Arbitration, along with mediation and other forms of alternative dispute resolution, are increasingly preferred over the traditional courthouse approach to litigation. Indeed, their use may be mandated in some circumstances. Quicker results, which in turn means reduced attorneys’ fees, are obviously desirable, but arbitration does have some complications to be wary of from an insurance coverage perspective.

Mediation Briefs Must Serve as Substitutes to Complaints

While arbitration retains the binding effect of a judicial order and many of the formalities of ordinary litigation, the lack of a formal complaint presents a challenge for insurance coverage recovery. Policyholders must counteract this absence by securing as thorough an articulation of allegations against the policyholder as possible to present to insurers asked to evaluate potential coverage. The best opportunity for this are the parties’ opening arbitration briefs or, where necessary, the Points and Authorities that support a Petition for Rehearing.

While these briefs often lack the breadth and specificity of complaints, defense and coverage counsel working in coordination can integrate additional language for the briefs that clarifies the grounds for potential coverage of allegations under relevant insurance policies.

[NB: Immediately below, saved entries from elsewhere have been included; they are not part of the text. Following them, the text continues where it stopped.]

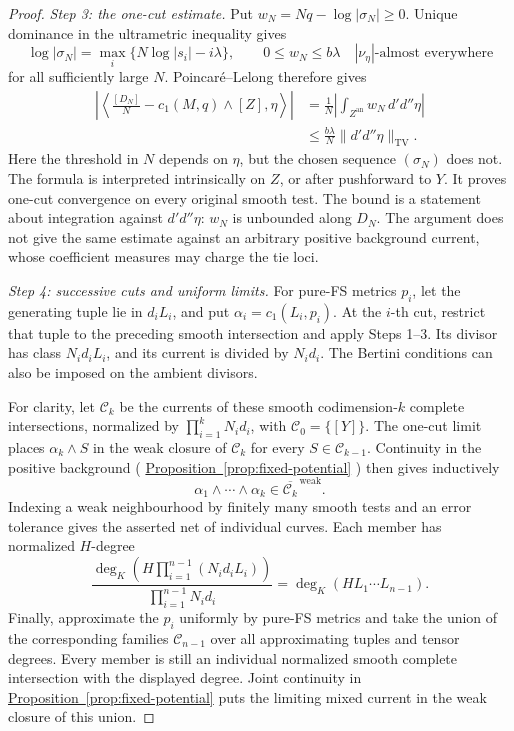 \documentclass[11pt]{amsart}
\theoremstyle{definition}
\theoremstyle{remark}
\numberwithin{equation}{section}
\newcommand{\ddc}{d'd''}
\newcommand{\an}{\mathrm{an}}
\newcommand{\namedref}[2]{%
 \begingroup
 \ifstrequal{#1}{Section}{\hypersetup{linkcolor=sectionteal}}{%
  \ifstrequal{#1}{Appendix}{\hypersetup{linkcolor=sectionteal}}{}}%
 \hyperref[#2]{#1~\ref*{#2}}%
 \endgroup}
\newcommand{\TV}{\mathrm{TV}}
\begin{document}
\begin{proof}
\emph{Step 3: the one-cut estimate.}
Put \(w_N=Nq-\log|\sigma_N|\geq0\).
Unique dominance in the ultrametric inequality gives
\[
 \log|\sigma_N|
   =\max_i\{N\log|s_i|-i\lambda\},\qquad
 0\leq w_N\leq b\lambda
 \quad |\nu_\eta|\text{-almost everywhere}
\]
for all sufficiently large \(N\).
Poincar\'e--Lelong therefore gives
\begin{equation}\label{eq:haar-error}
 \begin{split}
 \left|\left\langle
 \frac{[D_N]}N-c_1(M,q)\wedge[Z],\eta
 \right\rangle\right|
 &=\frac1N\left|\int_{Z^\an}w_N\,\ddc\eta\right|\\
 &\leq\frac{b\lambda}{N}\|\ddc\eta\|_{\TV}.
 \end{split}
\end{equation}
Here the threshold in \(N\) depends on \(\eta\), but the chosen
sequence \((\sigma_N)\) does not. The formula is interpreted
intrinsically on \(Z\), or after pushforward to \(Y\).
It proves one-cut convergence on every original smooth test.
The bound is a statement about integration against \(\ddc\eta\):
\(w_N\) is unbounded along \(D_N\). The argument does not give
the same estimate against an arbitrary positive background current,
whose coefficient measures may charge the tie loci.

\emph{Step 4: successive cuts and uniform limits.}
For pure-FS metrics \(p_i\), let the generating tuple lie in
\(d_iL_i\), and put \(\alpha_i=c_1(L_i,p_i)\).
At the \(i\)-th cut, restrict that tuple to the preceding smooth
intersection and apply Steps 1--3. Its divisor has class
\(N_id_iL_i\), and its current is divided by \(N_id_i\).
The Bertini conditions can also be imposed on the ambient divisors.

For clarity, let \(\mathcal C_k\) be the currents of these smooth
codimension-\(k\) complete intersections, normalized by
\(\prod_{i=1}^kN_id_i\), with \(\mathcal C_0=\{[Y]\}\).
The one-cut limit places
\(\alpha_k\wedge S\) in the weak closure of \(\mathcal C_k\)
for every \(S\in\mathcal C_{k-1}\).
Continuity in the positive background
(\namedref{Proposition}{prop:fixed-potential}) then gives inductively
\[
 \alpha_1\wedge\cdots\wedge\alpha_k
 \in\overline{\mathcal C_k}^{\,\mathrm{weak}}.
\]
Indexing a weak neighbourhood by finitely many smooth tests and
an error tolerance gives the asserted net of individual curves.
Each member has normalized \(H\)-degree
\[
 \frac{\deg_K\!\left(H\prod_{i=1}^{n-1}(N_id_iL_i)\right)}
      {\prod_{i=1}^{n-1}N_id_i}
 =\deg_K(HL_1\cdots L_{n-1}).
\]
Finally, approximate the \(p_i\) uniformly by pure-FS metrics and
take the union of the corresponding families \(\mathcal C_{n-1}\)
over all approximating tuples and tensor degrees. Every member
is still an individual normalized smooth complete intersection
with the displayed degree. Joint continuity in
\namedref{Proposition}{prop:fixed-potential} puts the limiting mixed
current in the weak closure of this union.
\end{proof}
\end{document}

For example, a claim for “unfair competition” without elaboration is unlikely to garner a favorable reaction from insurers. But detailed briefing can highlight fact allegations that evidence claims that potentially fall within the standard ISO “personal and advertising injury” offenses, such as (f) “use of another’s advertising idea in your advertisement” or (d) “publication of material that . . . disparages a person’s or organization’s goods, products, or services.”

Securing coverage and the consequential rights to insurer-funded settlements may be essential to secure a prompt resolution of arbitrated disputes that will compel insurers to indemnify claims in many cases.

Arbitrator Decision’s Lack of Precision May Complicate Indemnification

The rapid pace and lessened formality of arbitration may lead to less precise use of language. Such was the case in Primary Color Sys. Corp. v. Hiscox Ins. Co., Inc.[1] The underlying  dispute focused on claims made by an individual (Randazzo) against his former employer (Primary Color). Randazzo claimed Primary Color had falsely represented Randazzo would receive an equity interest in the company if he remained as an employee. The two parties entered arbitration after no equity was granted, and Randazzo asserted formal claims of Breach of Contract, Fraud, and Recovery of Unpaid Wages.

Although the arbitrator concluded that the evidence was insufficient to establish an enforceable contract by which he could award damages to Randazzo, he labeled his conclusion of misrepresentation about the grant of equity as “fraud,” apparently to fit an award into a labeled claim. None of the facts supporting the Arbitration Award revealed any heightened scienter or preconceived, malicious conduct. Nevertheless, Hiscox denied coverage for the award based on its exclusion for any claim “arising out of, based upon or attributable to the committing of any deliberate criminal or deliberate fraudulent act if any final adjudication establishes that such deliberate criminal or deliberate fraudulent act was committed.”[2]  This despite the policy’s coverage of “employment-related misrepresentations,” “whether committed directly, indirectly, intentionally or unintentionally.”[3]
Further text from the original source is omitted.